(Beginning of PROVIDED DATA)

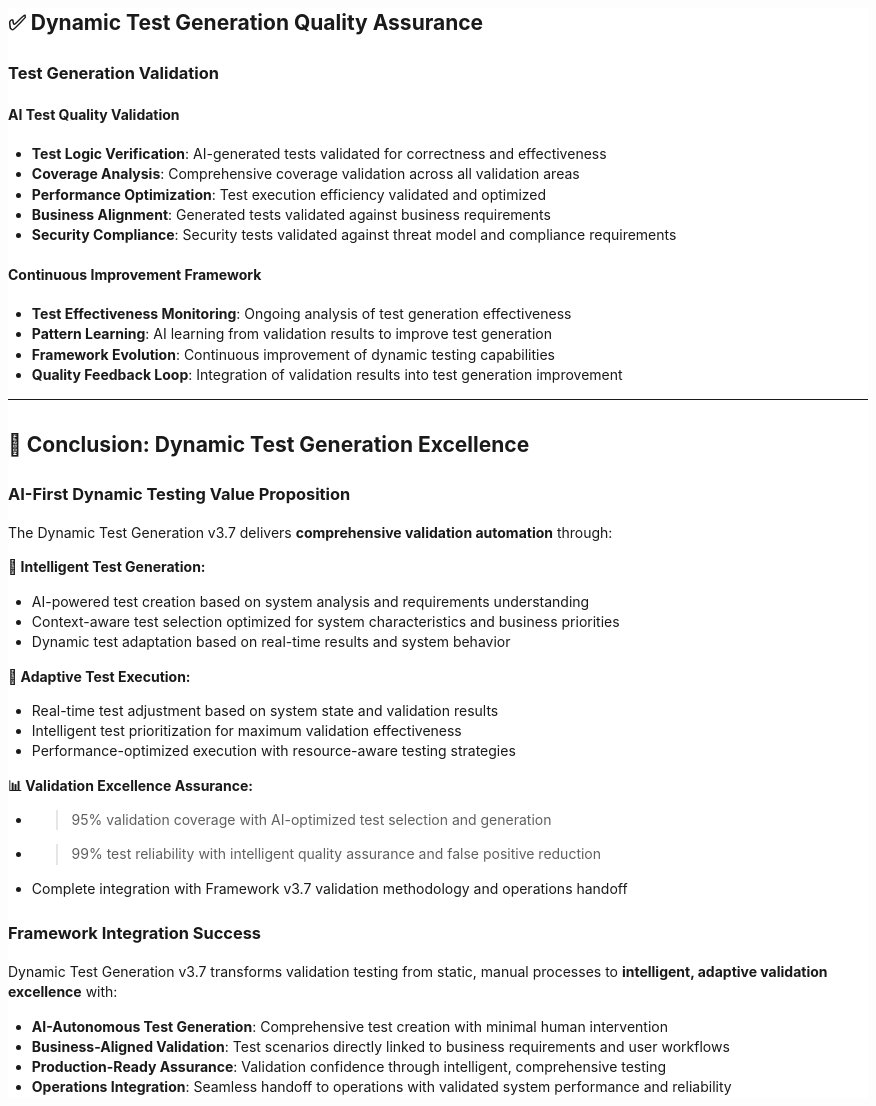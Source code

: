 
## ✅ **Dynamic Test Generation Quality Assurance**

### **Test Generation Validation**

#### **AI Test Quality Validation**
- **Test Logic Verification**: AI-generated tests validated for correctness and effectiveness
- **Coverage Analysis**: Comprehensive coverage validation across all validation areas  
- **Performance Optimization**: Test execution efficiency validated and optimized
- **Business Alignment**: Generated tests validated against business requirements
- **Security Compliance**: Security tests validated against threat model and compliance requirements

#### **Continuous Improvement Framework**
- **Test Effectiveness Monitoring**: Ongoing analysis of test generation effectiveness
- **Pattern Learning**: AI learning from validation results to improve test generation
- **Framework Evolution**: Continuous improvement of dynamic testing capabilities
- **Quality Feedback Loop**: Integration of validation results into test generation improvement

---

## 🎯 **Conclusion: Dynamic Test Generation Excellence**

### **AI-First Dynamic Testing Value Proposition**

The Dynamic Test Generation v3.7 delivers **comprehensive validation automation** through:

**🧠 Intelligent Test Generation:**
- AI-powered test creation based on system analysis and requirements understanding
- Context-aware test selection optimized for system characteristics and business priorities  
- Dynamic test adaptation based on real-time results and system behavior

**🔄 Adaptive Test Execution:**
- Real-time test adjustment based on system state and validation results
- Intelligent test prioritization for maximum validation effectiveness
- Performance-optimized execution with resource-aware testing strategies

**📊 Validation Excellence Assurance:**
- >95% validation coverage with AI-optimized test selection and generation
- >99% test reliability with intelligent quality assurance and false positive reduction
- Complete integration with Framework v3.7 validation methodology and operations handoff

### **Framework Integration Success**

Dynamic Test Generation v3.7 transforms validation testing from static, manual processes to **intelligent, adaptive validation excellence** with:

- **AI-Autonomous Test Generation**: Comprehensive test creation with minimal human intervention
- **Business-Aligned Validation**: Test scenarios directly linked to business requirements and user workflows
- **Production-Ready Assurance**: Validation confidence through intelligent, comprehensive testing
- **Operations Integration**: Seamless handoff to operations with validated system performance and reliability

(End of PROVIDED DATA)

- YOUR ASSIGNMENT
Write every line of the data out again exactly, leaving out all images.

- WRITTEN RESPONSE
Source code

: 
## ✅ **Dynamic Test Generation Quality Assurance**

### **Test Generation Validation**

#### **AI Test Quality Validation**
- **Test Logic Verification**: AI-generated tests validated for correctness and effectiveness
- **Coverage Analysis**: Comprehensive coverage validation across all validation areas  
- **Performance Optimization**: Test execution efficiency validated and optimized
- **Business Alignment**: Generated tests validated against business requirements
- **Security Compliance**: Security tests validated against threat model and compliance requirements

#### **Continuous Improvement Framework**
- **Test Effectiveness Monitoring**: Ongoing analysis of test generation effectiveness
- **Pattern Learning**: AI learning from validation results to improve test generation
- **Framework Evolution**: Continuous improvement of dynamic testing capabilities
- **Quality Feedback Loop**: Integration of validation results into test generation improvement

---

## 🎯 **Conclusion: Dynamic Test Generation Excellence**

### **AI-First Dynamic Testing Value Proposition**

The Dynamic Test Generation v3.7 delivers **comprehensive validation automation** through:

**🧠 Intelligent Test Generation:**
- AI-powered test creation based on system analysis and requirements understanding
- Context-aware test selection optimized for system characteristics and business priorities  
- Dynamic test adaptation based on real-time results and system behavior

**🔄 Adaptive Test Execution:**
- Real-time test adjustment based on system state and validation results
- Intelligent test prioritization for maximum validation effectiveness
- Performance-optimized execution with resource-aware testing strategies

**📊 Validation Excellence Assurance:**
- >95% validation coverage with AI-optimized test selection and generation
- >99% test reliability with intelligent quality assurance and false positive reduction
- Complete integration with Framework v3.7 validation methodology and operations handoff

### **Framework Integration Success**

Dynamic Test Generation v3.7 transforms validation testing from static, manual processes to **intelligent, adaptive validation excellence** with:

- **AI-Autonomous Test Generation**: Comprehensive test creation with minimal human intervention
- **Business-Aligned Validation**: Test scenarios directly linked to business requirements and user workflows
- **Production-Ready Assurance**: Validation confidence through intelligent, comprehensive testing
- **Operations Integration**: Seamless handoff to operations with validated system performance and reliability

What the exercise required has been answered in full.